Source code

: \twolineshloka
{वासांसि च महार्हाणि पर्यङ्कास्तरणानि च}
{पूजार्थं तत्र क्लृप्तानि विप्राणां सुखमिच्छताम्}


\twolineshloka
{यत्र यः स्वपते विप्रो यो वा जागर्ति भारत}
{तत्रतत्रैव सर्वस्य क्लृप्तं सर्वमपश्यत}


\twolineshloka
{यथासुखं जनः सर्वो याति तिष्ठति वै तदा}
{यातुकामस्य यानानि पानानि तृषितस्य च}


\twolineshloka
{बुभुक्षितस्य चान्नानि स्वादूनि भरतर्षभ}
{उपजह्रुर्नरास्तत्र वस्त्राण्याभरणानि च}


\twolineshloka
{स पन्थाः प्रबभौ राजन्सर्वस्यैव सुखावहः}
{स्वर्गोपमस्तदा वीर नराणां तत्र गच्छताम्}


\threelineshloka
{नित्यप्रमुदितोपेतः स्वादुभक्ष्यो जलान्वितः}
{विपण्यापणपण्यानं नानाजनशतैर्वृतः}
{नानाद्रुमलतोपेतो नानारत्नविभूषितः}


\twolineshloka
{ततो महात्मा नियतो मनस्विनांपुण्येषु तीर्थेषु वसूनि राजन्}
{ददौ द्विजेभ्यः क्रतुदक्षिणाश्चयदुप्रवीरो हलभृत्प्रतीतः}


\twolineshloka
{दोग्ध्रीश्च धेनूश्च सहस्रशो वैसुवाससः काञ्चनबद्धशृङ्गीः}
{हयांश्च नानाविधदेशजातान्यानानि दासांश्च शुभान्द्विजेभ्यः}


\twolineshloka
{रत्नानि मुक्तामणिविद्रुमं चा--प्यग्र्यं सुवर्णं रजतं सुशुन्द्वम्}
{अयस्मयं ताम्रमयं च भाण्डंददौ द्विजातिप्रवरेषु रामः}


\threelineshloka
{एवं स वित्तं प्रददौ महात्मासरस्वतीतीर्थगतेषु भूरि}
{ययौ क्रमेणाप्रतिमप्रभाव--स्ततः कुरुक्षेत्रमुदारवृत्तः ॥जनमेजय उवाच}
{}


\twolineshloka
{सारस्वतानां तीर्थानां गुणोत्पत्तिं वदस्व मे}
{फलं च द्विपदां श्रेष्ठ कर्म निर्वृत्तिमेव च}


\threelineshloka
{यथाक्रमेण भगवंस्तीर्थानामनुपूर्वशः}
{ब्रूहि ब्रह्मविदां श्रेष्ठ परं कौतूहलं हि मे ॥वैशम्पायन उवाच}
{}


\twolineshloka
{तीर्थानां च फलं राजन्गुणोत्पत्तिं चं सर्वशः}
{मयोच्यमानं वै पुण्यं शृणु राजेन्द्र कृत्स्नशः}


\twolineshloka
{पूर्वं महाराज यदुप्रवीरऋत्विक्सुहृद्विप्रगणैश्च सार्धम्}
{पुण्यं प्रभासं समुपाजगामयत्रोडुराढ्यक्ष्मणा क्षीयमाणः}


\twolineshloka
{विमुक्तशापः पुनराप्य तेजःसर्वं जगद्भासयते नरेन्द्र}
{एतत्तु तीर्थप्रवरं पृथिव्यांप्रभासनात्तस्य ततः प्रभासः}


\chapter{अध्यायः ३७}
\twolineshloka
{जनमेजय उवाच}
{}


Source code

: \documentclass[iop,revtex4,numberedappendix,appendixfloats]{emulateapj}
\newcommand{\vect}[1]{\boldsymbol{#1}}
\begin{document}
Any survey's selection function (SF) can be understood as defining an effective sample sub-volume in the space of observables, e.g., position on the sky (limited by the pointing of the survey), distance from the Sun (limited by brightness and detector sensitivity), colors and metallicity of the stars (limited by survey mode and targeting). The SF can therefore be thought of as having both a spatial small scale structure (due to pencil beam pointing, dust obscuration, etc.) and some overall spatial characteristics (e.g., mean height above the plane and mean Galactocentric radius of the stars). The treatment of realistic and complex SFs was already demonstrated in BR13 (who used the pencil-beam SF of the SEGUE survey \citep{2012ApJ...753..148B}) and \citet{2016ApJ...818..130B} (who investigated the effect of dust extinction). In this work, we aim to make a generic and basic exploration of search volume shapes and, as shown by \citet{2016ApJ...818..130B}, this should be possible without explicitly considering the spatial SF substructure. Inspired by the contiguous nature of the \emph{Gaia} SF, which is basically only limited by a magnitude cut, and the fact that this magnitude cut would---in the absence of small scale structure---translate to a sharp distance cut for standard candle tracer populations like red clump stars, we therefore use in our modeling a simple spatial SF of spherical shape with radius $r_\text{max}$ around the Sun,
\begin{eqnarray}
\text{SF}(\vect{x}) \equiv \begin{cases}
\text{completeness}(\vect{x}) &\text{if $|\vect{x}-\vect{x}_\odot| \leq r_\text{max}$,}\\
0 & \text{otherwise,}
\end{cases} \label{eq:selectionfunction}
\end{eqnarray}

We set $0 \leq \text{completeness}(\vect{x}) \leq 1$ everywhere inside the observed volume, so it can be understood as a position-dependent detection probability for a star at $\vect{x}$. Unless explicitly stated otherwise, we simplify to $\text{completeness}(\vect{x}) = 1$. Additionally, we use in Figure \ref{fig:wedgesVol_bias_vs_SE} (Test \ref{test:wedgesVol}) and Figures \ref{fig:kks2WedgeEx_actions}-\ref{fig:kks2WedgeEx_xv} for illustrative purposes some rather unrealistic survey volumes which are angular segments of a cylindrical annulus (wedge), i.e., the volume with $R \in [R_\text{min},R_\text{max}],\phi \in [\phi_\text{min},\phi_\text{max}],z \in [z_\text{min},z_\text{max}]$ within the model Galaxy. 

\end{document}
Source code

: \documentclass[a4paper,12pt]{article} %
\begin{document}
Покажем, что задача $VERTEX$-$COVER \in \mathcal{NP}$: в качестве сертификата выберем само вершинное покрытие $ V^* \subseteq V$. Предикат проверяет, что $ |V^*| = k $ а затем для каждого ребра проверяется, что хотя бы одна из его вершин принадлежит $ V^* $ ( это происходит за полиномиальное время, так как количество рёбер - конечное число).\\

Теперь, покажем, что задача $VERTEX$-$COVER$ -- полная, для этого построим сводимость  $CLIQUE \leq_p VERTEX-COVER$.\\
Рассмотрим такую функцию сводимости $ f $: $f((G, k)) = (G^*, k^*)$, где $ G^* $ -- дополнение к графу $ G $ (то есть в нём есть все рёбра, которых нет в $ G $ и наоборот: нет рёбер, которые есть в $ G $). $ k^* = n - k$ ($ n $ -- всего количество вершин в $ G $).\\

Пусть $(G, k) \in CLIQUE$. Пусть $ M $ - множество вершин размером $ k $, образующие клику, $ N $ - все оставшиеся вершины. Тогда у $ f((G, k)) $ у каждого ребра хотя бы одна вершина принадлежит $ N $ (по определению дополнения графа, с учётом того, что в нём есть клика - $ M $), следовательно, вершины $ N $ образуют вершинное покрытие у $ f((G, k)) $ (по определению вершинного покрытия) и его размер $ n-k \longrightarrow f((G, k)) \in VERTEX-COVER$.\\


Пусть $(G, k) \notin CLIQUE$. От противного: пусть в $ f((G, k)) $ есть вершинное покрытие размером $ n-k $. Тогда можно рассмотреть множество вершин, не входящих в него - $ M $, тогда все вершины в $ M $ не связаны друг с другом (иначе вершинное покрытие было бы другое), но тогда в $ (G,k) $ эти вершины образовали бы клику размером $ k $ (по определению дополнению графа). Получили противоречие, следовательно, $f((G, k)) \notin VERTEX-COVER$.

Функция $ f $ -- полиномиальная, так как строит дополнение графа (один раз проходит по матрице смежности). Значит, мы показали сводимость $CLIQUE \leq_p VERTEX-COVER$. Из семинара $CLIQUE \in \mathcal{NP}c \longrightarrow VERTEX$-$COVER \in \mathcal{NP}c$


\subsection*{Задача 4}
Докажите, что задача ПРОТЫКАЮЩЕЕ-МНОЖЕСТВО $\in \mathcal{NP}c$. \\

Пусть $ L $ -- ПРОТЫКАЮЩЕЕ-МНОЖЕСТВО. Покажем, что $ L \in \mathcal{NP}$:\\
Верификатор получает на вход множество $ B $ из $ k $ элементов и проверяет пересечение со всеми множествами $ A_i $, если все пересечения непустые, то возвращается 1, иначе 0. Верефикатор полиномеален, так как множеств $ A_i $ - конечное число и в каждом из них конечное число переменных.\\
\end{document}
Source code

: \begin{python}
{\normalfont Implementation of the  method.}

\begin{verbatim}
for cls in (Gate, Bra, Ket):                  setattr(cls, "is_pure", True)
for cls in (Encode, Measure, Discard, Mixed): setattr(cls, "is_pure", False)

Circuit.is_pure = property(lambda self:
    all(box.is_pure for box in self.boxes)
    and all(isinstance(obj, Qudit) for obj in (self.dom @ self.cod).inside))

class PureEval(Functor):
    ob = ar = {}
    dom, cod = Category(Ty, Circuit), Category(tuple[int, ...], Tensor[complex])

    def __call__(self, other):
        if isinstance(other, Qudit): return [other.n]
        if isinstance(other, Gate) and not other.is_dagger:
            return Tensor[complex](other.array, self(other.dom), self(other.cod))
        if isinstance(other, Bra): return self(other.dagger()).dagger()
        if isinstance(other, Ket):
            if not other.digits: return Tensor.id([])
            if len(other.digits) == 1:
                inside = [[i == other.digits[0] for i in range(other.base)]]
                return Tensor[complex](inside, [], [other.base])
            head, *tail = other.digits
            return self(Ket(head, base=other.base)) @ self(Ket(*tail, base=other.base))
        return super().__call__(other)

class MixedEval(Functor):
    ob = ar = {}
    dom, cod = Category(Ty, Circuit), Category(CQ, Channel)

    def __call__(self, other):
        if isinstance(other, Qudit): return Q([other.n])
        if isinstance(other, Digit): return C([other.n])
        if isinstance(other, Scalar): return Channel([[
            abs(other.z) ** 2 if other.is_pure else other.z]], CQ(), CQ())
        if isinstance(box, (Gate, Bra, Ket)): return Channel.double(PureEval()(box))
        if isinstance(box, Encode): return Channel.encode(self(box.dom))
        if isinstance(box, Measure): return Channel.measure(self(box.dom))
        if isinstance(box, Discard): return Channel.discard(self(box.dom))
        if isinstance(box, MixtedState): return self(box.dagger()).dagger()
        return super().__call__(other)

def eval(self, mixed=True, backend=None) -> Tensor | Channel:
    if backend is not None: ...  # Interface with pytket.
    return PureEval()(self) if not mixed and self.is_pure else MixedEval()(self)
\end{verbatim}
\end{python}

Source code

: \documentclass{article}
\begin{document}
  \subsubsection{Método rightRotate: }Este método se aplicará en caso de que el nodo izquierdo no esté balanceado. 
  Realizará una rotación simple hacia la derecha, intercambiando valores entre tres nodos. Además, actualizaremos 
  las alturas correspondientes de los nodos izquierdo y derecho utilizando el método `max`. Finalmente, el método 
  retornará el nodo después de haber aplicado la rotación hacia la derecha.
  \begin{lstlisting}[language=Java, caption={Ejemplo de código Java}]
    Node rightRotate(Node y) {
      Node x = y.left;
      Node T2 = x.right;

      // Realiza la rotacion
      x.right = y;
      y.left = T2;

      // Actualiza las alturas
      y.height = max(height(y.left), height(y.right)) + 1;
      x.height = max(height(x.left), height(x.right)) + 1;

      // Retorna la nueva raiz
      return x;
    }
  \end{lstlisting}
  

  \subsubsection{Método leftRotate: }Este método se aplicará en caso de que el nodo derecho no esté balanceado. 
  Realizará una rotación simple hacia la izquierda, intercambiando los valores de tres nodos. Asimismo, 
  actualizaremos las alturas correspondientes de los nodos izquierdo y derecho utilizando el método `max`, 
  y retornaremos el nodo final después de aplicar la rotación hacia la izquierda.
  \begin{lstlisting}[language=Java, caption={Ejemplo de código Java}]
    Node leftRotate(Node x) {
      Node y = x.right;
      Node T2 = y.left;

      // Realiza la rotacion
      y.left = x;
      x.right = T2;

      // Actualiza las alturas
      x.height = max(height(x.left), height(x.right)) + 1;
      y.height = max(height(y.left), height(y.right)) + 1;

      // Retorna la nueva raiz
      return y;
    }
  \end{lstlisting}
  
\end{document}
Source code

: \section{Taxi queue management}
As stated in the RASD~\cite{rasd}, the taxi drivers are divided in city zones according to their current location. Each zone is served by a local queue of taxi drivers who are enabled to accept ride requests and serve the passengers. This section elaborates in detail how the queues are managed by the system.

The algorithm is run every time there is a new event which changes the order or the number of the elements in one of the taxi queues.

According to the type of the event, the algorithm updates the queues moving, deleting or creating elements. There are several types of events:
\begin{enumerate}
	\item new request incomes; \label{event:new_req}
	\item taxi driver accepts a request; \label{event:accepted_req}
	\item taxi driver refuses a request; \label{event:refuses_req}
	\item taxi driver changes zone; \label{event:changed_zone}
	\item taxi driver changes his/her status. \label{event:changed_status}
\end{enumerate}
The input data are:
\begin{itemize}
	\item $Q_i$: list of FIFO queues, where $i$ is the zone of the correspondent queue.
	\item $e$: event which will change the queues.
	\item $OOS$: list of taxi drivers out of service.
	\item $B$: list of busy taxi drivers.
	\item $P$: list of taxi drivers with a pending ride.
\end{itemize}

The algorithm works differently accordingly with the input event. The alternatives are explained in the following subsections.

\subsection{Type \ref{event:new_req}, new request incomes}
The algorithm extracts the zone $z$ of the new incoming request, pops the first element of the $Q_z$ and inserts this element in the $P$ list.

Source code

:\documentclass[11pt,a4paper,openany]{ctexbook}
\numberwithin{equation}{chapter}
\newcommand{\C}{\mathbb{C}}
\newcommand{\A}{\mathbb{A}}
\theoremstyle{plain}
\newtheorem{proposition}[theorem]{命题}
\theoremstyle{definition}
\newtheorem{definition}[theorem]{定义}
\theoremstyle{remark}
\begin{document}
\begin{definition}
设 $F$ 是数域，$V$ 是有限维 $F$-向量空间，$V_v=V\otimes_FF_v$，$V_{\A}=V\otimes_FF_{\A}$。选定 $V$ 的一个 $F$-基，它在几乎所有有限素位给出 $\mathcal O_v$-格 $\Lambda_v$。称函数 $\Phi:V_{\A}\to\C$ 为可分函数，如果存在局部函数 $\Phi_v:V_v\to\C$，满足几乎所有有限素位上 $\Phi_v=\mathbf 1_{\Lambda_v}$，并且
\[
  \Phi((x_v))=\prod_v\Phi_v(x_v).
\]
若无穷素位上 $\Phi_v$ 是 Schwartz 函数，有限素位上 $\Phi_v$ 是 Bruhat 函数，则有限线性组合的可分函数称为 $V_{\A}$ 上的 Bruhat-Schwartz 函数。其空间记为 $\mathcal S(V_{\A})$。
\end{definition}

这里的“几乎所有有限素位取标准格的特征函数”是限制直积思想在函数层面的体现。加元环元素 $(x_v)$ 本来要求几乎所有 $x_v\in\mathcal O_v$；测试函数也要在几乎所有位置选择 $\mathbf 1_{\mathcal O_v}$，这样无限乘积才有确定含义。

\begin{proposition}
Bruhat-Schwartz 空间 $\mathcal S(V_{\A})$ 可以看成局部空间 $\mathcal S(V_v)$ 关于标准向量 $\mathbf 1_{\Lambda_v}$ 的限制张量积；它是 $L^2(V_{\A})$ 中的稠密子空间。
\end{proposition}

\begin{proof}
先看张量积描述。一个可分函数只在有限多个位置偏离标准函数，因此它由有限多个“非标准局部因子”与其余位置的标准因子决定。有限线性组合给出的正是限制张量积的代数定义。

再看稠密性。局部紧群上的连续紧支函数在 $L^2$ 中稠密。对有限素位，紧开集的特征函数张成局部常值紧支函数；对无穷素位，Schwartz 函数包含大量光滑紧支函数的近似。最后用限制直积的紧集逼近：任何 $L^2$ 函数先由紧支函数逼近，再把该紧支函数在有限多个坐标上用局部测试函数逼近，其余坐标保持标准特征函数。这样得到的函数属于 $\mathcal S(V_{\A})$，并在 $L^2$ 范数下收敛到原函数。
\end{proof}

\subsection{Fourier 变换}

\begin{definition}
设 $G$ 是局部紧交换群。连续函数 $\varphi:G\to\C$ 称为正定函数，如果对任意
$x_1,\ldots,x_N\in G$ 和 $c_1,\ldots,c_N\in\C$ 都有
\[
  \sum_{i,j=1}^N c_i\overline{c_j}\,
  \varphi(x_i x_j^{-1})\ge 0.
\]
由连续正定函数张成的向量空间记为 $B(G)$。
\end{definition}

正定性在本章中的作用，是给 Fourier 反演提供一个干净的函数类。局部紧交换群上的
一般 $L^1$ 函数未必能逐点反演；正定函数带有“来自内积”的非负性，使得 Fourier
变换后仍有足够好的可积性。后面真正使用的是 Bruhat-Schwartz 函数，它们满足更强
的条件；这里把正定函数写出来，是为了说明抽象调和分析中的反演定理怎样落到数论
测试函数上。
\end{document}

## DESCRIPTION OF THE TASK
Please write out the material word for word from its first line through the line holding "च फलं राजन्गुणोत्पत्तिं", including both, and no line past it.

## WRITTEN SOLUTION
Source code

: \twolineshloka
{वासांसि च महार्हाणि पर्यङ्कास्तरणानि च}
{पूजार्थं तत्र क्लृप्तानि विप्राणां सुखमिच्छताम्}


\twolineshloka
{यत्र यः स्वपते विप्रो यो वा जागर्ति भारत}
{तत्रतत्रैव सर्वस्य क्लृप्तं सर्वमपश्यत}


\twolineshloka
{यथासुखं जनः सर्वो याति तिष्ठति वै तदा}
{यातुकामस्य यानानि पानानि तृषितस्य च}


\twolineshloka
{बुभुक्षितस्य चान्नानि स्वादूनि भरतर्षभ}
{उपजह्रुर्नरास्तत्र वस्त्राण्याभरणानि च}


\twolineshloka
{स पन्थाः प्रबभौ राजन्सर्वस्यैव सुखावहः}
{स्वर्गोपमस्तदा वीर नराणां तत्र गच्छताम्}


\threelineshloka
{नित्यप्रमुदितोपेतः स्वादुभक्ष्यो जलान्वितः}
{विपण्यापणपण्यानं नानाजनशतैर्वृतः}
{नानाद्रुमलतोपेतो नानारत्नविभूषितः}


\twolineshloka
{ततो महात्मा नियतो मनस्विनांपुण्येषु तीर्थेषु वसूनि राजन्}
{ददौ द्विजेभ्यः क्रतुदक्षिणाश्चयदुप्रवीरो हलभृत्प्रतीतः}


\twolineshloka
{दोग्ध्रीश्च धेनूश्च सहस्रशो वैसुवाससः काञ्चनबद्धशृङ्गीः}
{हयांश्च नानाविधदेशजातान्यानानि दासांश्च शुभान्द्विजेभ्यः}


\twolineshloka
{रत्नानि मुक्तामणिविद्रुमं चा--प्यग्र्यं सुवर्णं रजतं सुशुन्द्वम्}
{अयस्मयं ताम्रमयं च भाण्डंददौ द्विजातिप्रवरेषु रामः}


\threelineshloka
{एवं स वित्तं प्रददौ महात्मासरस्वतीतीर्थगतेषु भूरि}
{ययौ क्रमेणाप्रतिमप्रभाव--स्ततः कुरुक्षेत्रमुदारवृत्तः ॥जनमेजय उवाच}
{}


\twolineshloka
{सारस्वतानां तीर्थानां गुणोत्पत्तिं वदस्व मे}
{फलं च द्विपदां श्रेष्ठ कर्म निर्वृत्तिमेव च}


\threelineshloka
{यथाक्रमेण भगवंस्तीर्थानामनुपूर्वशः}
{ब्रूहि ब्रह्मविदां श्रेष्ठ परं कौतूहलं हि मे ॥वैशम्पायन उवाच}
{}


\twolineshloka
{तीर्थानां च फलं राजन्गुणोत्पत्तिं चं सर्वशः}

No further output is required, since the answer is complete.